Fiction: General Fiction

Read: June 2017

My rating: ****

Review:

“PENNY: Hands I passed through…Things I saw…Stories I can tell” by Peter Davidson traces the life and times of a newly minted one cent piece. The book consists of a series of self-contained vinaigrettes that follow the coin’s journey across American and through the hands of the rich, poor, famous, criminal, smart and stupid. “PENNY” reminds me a little of a film I saw in the nineties called “Twenty Bucks” which followed a day in the life of a twenty dollar bill. An entertaining read, very suitable for holiday reading.

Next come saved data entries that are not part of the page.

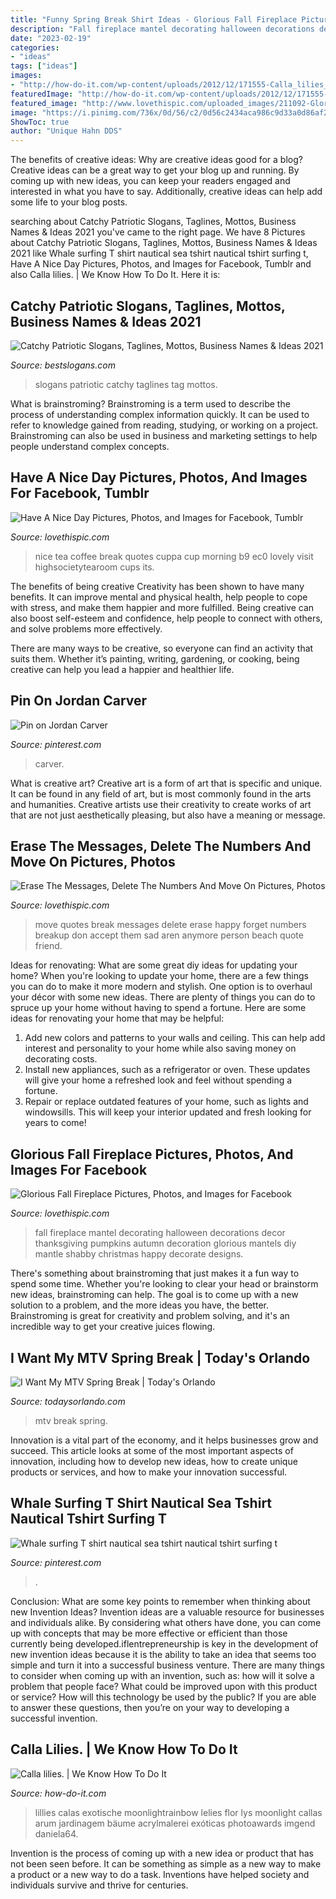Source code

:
 ```yaml
---
title: "Funny Spring Break Shirt Ideas - Glorious Fall Fireplace Pictures, Photos, And Images For Facebook"
description: "Fall fireplace mantel decorating halloween decorations decor thanksgiving pumpkins autumn decoration glorious mantels diy mantle shabby christmas happy decorate designs"
date: "2023-02-19"
categories:
- "ideas"
tags: ["ideas"]
images:
- "http://how-do-it.com/wp-content/uploads/2012/12/171555-Calla_lilies_.jpg"
featuredImage: "http://how-do-it.com/wp-content/uploads/2012/12/171555-Calla_lilies_.jpg"
featured_image: "http://www.lovethispic.com/uploaded_images/211092-Glorious-Fall-Fireplace.jpg"
image: "https://i.pinimg.com/736x/0d/56/c2/0d56c2434aca986c9d33a0d86af2f41e.jpg"
ShowToc: true
author: "Unique Hahn DDS"
---
```



The benefits of creative ideas: Why are creative ideas good for a blog?
Creative ideas can be a great way to get your blog up and running. By coming up with new ideas, you can keep your readers engaged and interested in what you have to say. Additionally, creative ideas can help add some life to your blog posts.

	

		
searching about Catchy Patriotic Slogans, Taglines, Mottos, Business Names &amp; Ideas 2021 you've came to the right page. We have 8 Pictures about Catchy Patriotic Slogans, Taglines, Mottos, Business Names &amp; Ideas 2021 like Whale surfing T shirt nautical sea tshirt nautical tshirt surfing t, Have A Nice Day Pictures, Photos, and Images for Facebook, Tumblr and also Calla lilies. | We Know How To Do It. Here it is:
		
    
## Catchy Patriotic Slogans, Taglines, Mottos, Business Names &amp; Ideas 2021

<img loading=lazy src="http://www.bestslogans.com/img/pics/201708_1346_dgdch.png" onerror="this.onerror=null;this.src='https://tse3.mm.bing.net/th?id=OIP.YSm2f3omaGj8ZAJpU20eDgHaHa&amp;pid=15.1';" alt="Catchy Patriotic Slogans, Taglines, Mottos, Business Names &amp; Ideas 2021">

_Source: bestslogans.com_

>slogans patriotic catchy taglines tag mottos. 

	

What is brainstroming?
Brainstroming is a term used to describe the process of understanding complex information quickly. It can be used to refer to knowledge gained from reading, studying, or working on a project. Brainstroming can also be used in business and marketing settings to help people understand complex concepts.

    
## Have A Nice Day Pictures, Photos, And Images For Facebook, Tumblr

<img loading=lazy src="http://www.lovethispic.com/uploaded_images/165720-Have-A-Nice-Day.jpg" onerror="this.onerror=null;this.src='https://tse1.mm.bing.net/th?id=OIP.iVyNWtGFksPuM1_ZdlXQjAHaKq&amp;pid=15.1';" alt="Have A Nice Day Pictures, Photos, and Images for Facebook, Tumblr">

_Source: lovethispic.com_

>nice tea coffee break quotes cuppa cup morning b9 ec0 lovely visit highsocietytearoom cups its. 

	

The benefits of being creative
Creativity has been shown to have many benefits. It can improve mental and physical health, help people to cope with stress, and make them happier and more fulfilled.
Being creative can also boost self-esteem and confidence, help people to connect with others, and solve problems more effectively.

There are many ways to be creative, so everyone can find an activity that suits them. Whether it’s painting, writing, gardening, or cooking, being creative can help you lead a happier and healthier life.

    
## Pin On Jordan Carver

<img loading=lazy src="https://i.pinimg.com/736x/0d/56/c2/0d56c2434aca986c9d33a0d86af2f41e.jpg" onerror="this.onerror=null;this.src='https://tse4.mm.bing.net/th?id=OIP.L1FbD8C51ggy4a6keaJrBgHaNK&amp;pid=15.1';" alt="Pin on Jordan Carver">

_Source: pinterest.com_

>carver. 

	

What is creative art?
Creative art is a form of art that is specific and unique. It can be found in any field of art, but is most commonly found in the arts and humanities. Creative artists use their creativity to create works of art that are not just aesthetically pleasing, but also have a meaning or message.

    
## Erase The Messages, Delete The Numbers And Move On Pictures, Photos

<img loading=lazy src="http://www.lovethispic.com/uploaded_images/171672-Erase-The-Messages-Delete-The-Numbers-And-Move-On.jpg" onerror="this.onerror=null;this.src='https://tse4.mm.bing.net/th?id=OIP.xGGGLk6UeMGdoFeg0TUT1gHaE8&amp;pid=15.1';" alt="Erase The Messages, Delete The Numbers And Move On Pictures, Photos">

_Source: lovethispic.com_

>move quotes break messages delete erase happy forget numbers breakup don accept them sad aren anymore person beach quote friend. 

	

Ideas for renovating: What are some great diy ideas for updating your home?
When you're looking to update your home, there are a few things you can do to make it more modern and stylish. One option is to overhaul your décor with some new ideas. There are plenty of things you can do to spruce up your home without having to spend a fortune. Here are some ideas for renovating your home that may be helpful: 
1. Add new colors and patterns to your walls and ceiling. This can help add interest and personality to your home while also saving money on decorating costs. 
2. Install new appliances, such as a refrigerator or oven. These updates will give your home a refreshed look and feel without spending a fortune. 
3. Repair or replace outdated features of your home, such as lights and windowsills. This will keep your interior updated and fresh looking for years to come! 

    
## Glorious Fall Fireplace Pictures, Photos, And Images For Facebook

<img loading=lazy src="http://www.lovethispic.com/uploaded_images/211092-Glorious-Fall-Fireplace.jpg" onerror="this.onerror=null;this.src='https://tse2.mm.bing.net/th?id=OIP.saMKPKGbz4lreVu7ea30EQHaKh&amp;pid=15.1';" alt="Glorious Fall Fireplace Pictures, Photos, and Images for Facebook">

_Source: lovethispic.com_

>fall fireplace mantel decorating halloween decorations decor thanksgiving pumpkins autumn decoration glorious mantels diy mantle shabby christmas happy decorate designs. 

	

There's something about brainstroming that just makes it a fun way to spend some time. Whether you're looking to clear your head or brainstorm new ideas, brainstroming can help. The goal is to come up with a new solution to a problem, and the more ideas you have, the better. Brainstroming is great for creativity and problem solving, and it's an incredible way to get your creative juices flowing.

    
## I Want My MTV Spring Break | Today&#039;s Orlando

<img loading=lazy src="http://www.todaysorlando.com/sites/default/files/articles/cover/image.jpg" onerror="this.onerror=null;this.src='https://tse3.mm.bing.net/th?id=OIP.O-vDkKFmgT3ValMY0rDCtwHaFs&amp;pid=15.1';" alt="I Want My MTV Spring Break | Today&#039;s Orlando">

_Source: todaysorlando.com_

>mtv break spring. 

	

Innovation is a vital part of the economy, and it helps businesses grow and succeed. This article looks at some of the most important aspects of innovation, including how to develop new ideas, how to create unique products or services, and how to make your innovation successful.

    
## Whale Surfing T Shirt Nautical Sea Tshirt Nautical Tshirt Surfing T

<img loading=lazy src="https://i.pinimg.com/736x/6b/c2/46/6bc246e5f4c52dd785ae4462b126f7b6.jpg" onerror="this.onerror=null;this.src='https://tse4.mm.bing.net/th?id=OIP.zmsXVm9RFGfNncm8ZCOhlgHaIp&amp;pid=15.1';" alt="Whale surfing T shirt nautical sea tshirt nautical tshirt surfing t">

_Source: pinterest.com_

>. 

	

Conclusion: What are some key points to remember when thinking about new Invention Ideas?
Invention ideas are a valuable resource for businesses and individuals alike. By considering what others have done, you can come up with concepts that may be more effective or efficient than those currently being developed.iflentrepreneurship is key in the development of new invention ideas because it is the ability to take an idea that seems too simple and turn it into a successful business venture. There are many things to consider when coming up with an invention, such as: how will it solve a problem that people face? What could be improved upon with this product or service? How will this technology be used by the public? If you are able to answer these questions, then you’re on your way to developing a successful invention.

    
## Calla Lilies. | We Know How To Do It

<img loading=lazy src="http://how-do-it.com/wp-content/uploads/2012/12/171555-Calla_lilies_.jpg" onerror="this.onerror=null;this.src='https://tse3.mm.bing.net/th?id=OIP.ot1JYgjJSIsjgM2t78seXAHaKF&amp;pid=15.1';" alt="Calla lilies. | We Know How To Do It">

_Source: how-do-it.com_

>lillies calas exotische moonlightrainbow lelies flor lys moonlight callas arum jardinagem bäume acrylmalerei exóticas photoawards imgend daniela64. 

	

Invention is the process of coming up with a new idea or product that has not been seen before. It can be something as simple as a new way to make a product or a new way to do a task. Inventions have helped society and individuals survive and thrive for centuries.

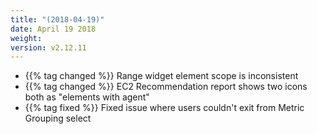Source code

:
 ```yaml
---
title: "(2018-04-19)"
date: April 19 2018
weight:
version: v2.12.11
---
```


- {{% tag changed %}} Range widget element scope is inconsistent
- {{% tag changed %}} EC2 Recommendation report shows two icons both as "elements with agent"
- {{% tag fixed %}} Fixed issue where users couldn't exit from Metric Grouping select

“Mother’s Day” by Frankie Bow

Fiction: Cosy Mystery

Read: May 2017

My rating: ****

Mahina State is on the scrounge again. In order to curry favour with a wealthy benefactor, Professor Molly Barda has been assigned the unenviable task of providing private tutoring, for a less than average student. While dealing with her all-day morning sickness, the pregnant Professor manages unwanted advice from her mother, friends and relatives, all the while uncovering the sordid family history of her charge. Very entertaining and easy to read. The novella length makes it good for those who read on public transport or in short bursts. I have read one other book in this series and am keen to read the rest. I received this book for free in return for an honest review.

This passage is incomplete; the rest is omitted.